→ **Requirement**: Pictures should be left out while the data beneath this task is written out word for word.

----- Exercise materials -----

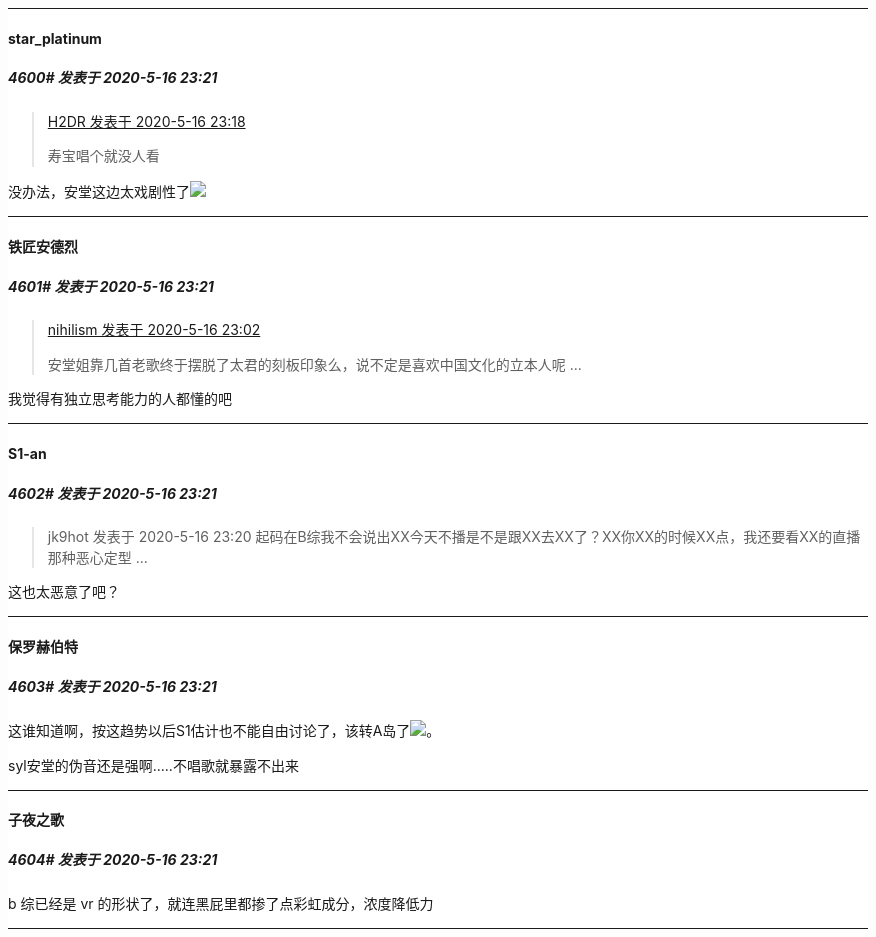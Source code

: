 *****

####  star_platinum  
##### 4600#       发表于 2020-5-16 23:21


<blockquote><a href="httphttps://bbs.saraba1st.com/2b/forum.php?mod=redirect&amp;goto=findpost&amp;pid=47445943&amp;ptid=1934528" target="_blank">H2DR 发表于 2020-5-16 23:18</a>

寿宝唱个就没人看</blockquote>
没办法，安堂这边太戏剧性了<img src="https://static.saraba1st.com/image/smiley/face2017/209.gif" referrerpolicy="no-referrer">


*****

####  铁匠安德烈  
##### 4601#       发表于 2020-5-16 23:21


<blockquote><a href="httphttps://bbs.saraba1st.com/2b/forum.php?mod=redirect&amp;goto=findpost&amp;pid=47445709&amp;ptid=1934528" target="_blank">nihilism 发表于 2020-5-16 23:02</a>

安堂姐靠几首老歌终于摆脱了太君的刻板印象么，说不定是喜欢中国文化的立本人呢 ...</blockquote>
我觉得有独立思考能力的人都懂的吧  


*****

####  S1-an  
##### 4602#       发表于 2020-5-16 23:21


<blockquote>jk9hot 发表于 2020-5-16 23:20
起码在B综我不会说出XX今天不播是不是跟XX去XX了？XX你XX的时候XX点，我还要看XX的直播那种恶心定型 ...</blockquote>
这也太恶意了吧？


*****

####  保罗赫伯特  
##### 4603#       发表于 2020-5-16 23:21


这谁知道啊，按这趋势以后S1估计也不能自由讨论了，该转A岛了<img src="https://static.saraba1st.com/image/smiley/face2017/033.png" referrerpolicy="no-referrer">。

syl安堂的伪音还是强啊.....不唱歌就暴露不出来


*****

####  子夜之歌  
##### 4604#       发表于 2020-5-16 23:21


b 综已经是 vr 的形状了，就连黑屁里都掺了点彩虹成分，浓度降低力


*****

-----

→ **Your solution**:
Source code

: *****

####  star_platinum  
##### 4600#       发表于 2020-5-16 23:21


<blockquote><a href="httphttps://bbs.saraba1st.com/2b/forum.php?mod=redirect&amp;goto=findpost&amp;pid=47445943&amp;ptid=1934528" target="_blank">H2DR 发表于 2020-5-16 23:18</a>

寿宝唱个就没人看</blockquote>
没办法，安堂这边太戏剧性了<img src="https://static.saraba1st.com/image/smiley/face2017/209.gif" referrerpolicy="no-referrer">


*****

####  铁匠安德烈  
##### 4601#       发表于 2020-5-16 23:21


<blockquote><a href="httphttps://bbs.saraba1st.com/2b/forum.php?mod=redirect&amp;goto=findpost&amp;pid=47445709&amp;ptid=1934528" target="_blank">nihilism 发表于 2020-5-16 23:02</a>

安堂姐靠几首老歌终于摆脱了太君的刻板印象么，说不定是喜欢中国文化的立本人呢 ...</blockquote>
我觉得有独立思考能力的人都懂的吧  


*****

####  S1-an  
##### 4602#       发表于 2020-5-16 23:21


<blockquote>jk9hot 发表于 2020-5-16 23:20
起码在B综我不会说出XX今天不播是不是跟XX去XX了？XX你XX的时候XX点，我还要看XX的直播那种恶心定型 ...</blockquote>
这也太恶意了吧？


*****

####  保罗赫伯特  
##### 4603#       发表于 2020-5-16 23:21


这谁知道啊，按这趋势以后S1估计也不能自由讨论了，该转A岛了<img src="https://static.saraba1st.com/image/smiley/face2017/033.png" referrerpolicy="no-referrer">。

syl安堂的伪音还是强啊.....不唱歌就暴露不出来


*****

####  子夜之歌  
##### 4604#       发表于 2020-5-16 23:21


b 综已经是 vr 的形状了，就连黑屁里都掺了点彩虹成分，浓度降低力


*****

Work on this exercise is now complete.